アジア通貨危機の原因は人によって説明が違い、要因の候補がかなりの数存在します。
影響を受けた国の数が多く、国によって事情も大分違うので、
単純化することが難しいです。
事実上ドルに連動していたことは1つの要因ではありますが、
韓国については危機時にドルに連動していませんでした。
先進国も1970年代初頭まで為替レートは固定していましたし、
1990年代の欧州も通貨を自由には変動できないようにしていました。
通貨投機の対象になったこと自体は、
1992年イギリスのポンド危機もそうでしたが、
イギリスではむしろ通貨安のためにその後経済が好転することになります。
しかし、アジア通貨危機では、高すぎる為替レートの
解消どころではなく、1/2とか1/6とかいうレベルで、
どうみても低すぎる為替レートになるまでの暴落を引き起こします。
日本の通貨で喩えれば、1ドル=80円は「ちょっと」高すぎると思っていた矢先、
勢い余って数か月で1ドル=160円とか1ドル=360円位まで落ちてしまった。
気まぐれな海外資本が大挙して撤収ラッシュを引き起こしたことが混乱の決め手となり、
IMFの過激な対応策を実行する中で、深刻な景気後退に結びつくことになります。
1990年代半ばの新興国ブームから、一転して急激な資本逃避が起こったことは、
ブームの気まぐれさを表しています。
タイ・マレーシア・韓国は、経済成長率においては世界で最も高い部類で、
財政は健全でインフレも比較的低く、基礎的な条件は満たしていました。
1993年、世界銀行はこれらの国の経済的パフォーマンスを「東アジアの奇跡」と称賛します。
危機から回復した後にもこれらの国は高成長に復帰しています。
しかし、タイでは、1990年代半ばから、新興国ブームの煽りで
特に必要ない時にがんがんと海外資本が流入して、
不動産や株式でバブルを発生させる要因になります。
これが崩壊するとマネーは大挙して逃避し、経済を混乱させてしまいます。
お金は要らない時に流れてきて、欲しい時には逃げて行ってしまったと嘆かれます。
これらの国の通貨が割高になっていた原因は、1994年の人民元の切り下げ、
アメリカのインフレ率が低くなっていたこと、1990年代後半の円安といった
外因によるものも大きく、当時のタイだけが特別に、
通貨が大きくずれていたわけでもなかったでしょう。
ただ、この時期には海外からのお金の流れの規制が自由化されており、
自由に投機の対象にできるようにもなっていました。
喩えるなら、マネーのブームは気まぐれなことに注意、
そして借金の自由化は弊害に注意してゆっくりと。
お礼
この金融危機は、一つのバブルだったんですね。 大変わかりやすい説明をどうもありがとうございます。 「お金は要らない時に流れてきて、欲しい時には逃げて行ってしまったと嘆かれます。

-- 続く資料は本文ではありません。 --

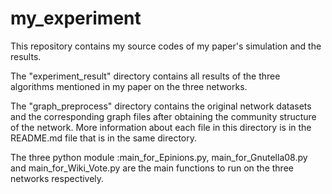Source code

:# my_experiment
This repository contains my source codes of my paper's simulation and the results.

The "experiment_result" directory contains all results of the three algorithms mentioned in my paper on the three networks.

The "graph_preprocess" directory contains the original network datasets and the corresponding graph files after obtaining the community structure of the network. More information about each file in this directory is in the README.md file that is in the same directory.

The three python module :main_for_Epinions.py, main_for_Gnutella08.py and main_for_Wiki_Vote.py are the main functions to run on the three networks respectively.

」 → なるほど。今も大方に多様なものなのでしょうが、とにかくこの、金融と言うものは、不安定なものなのでしょうね。 投機である事。 だから、ブームというものがあり、 その逆も、もちろん起こる・・・。 質問前にはわからなかった、「金融危機」についてずいぶんわかってきたように、思います。 どうもありがとうございました!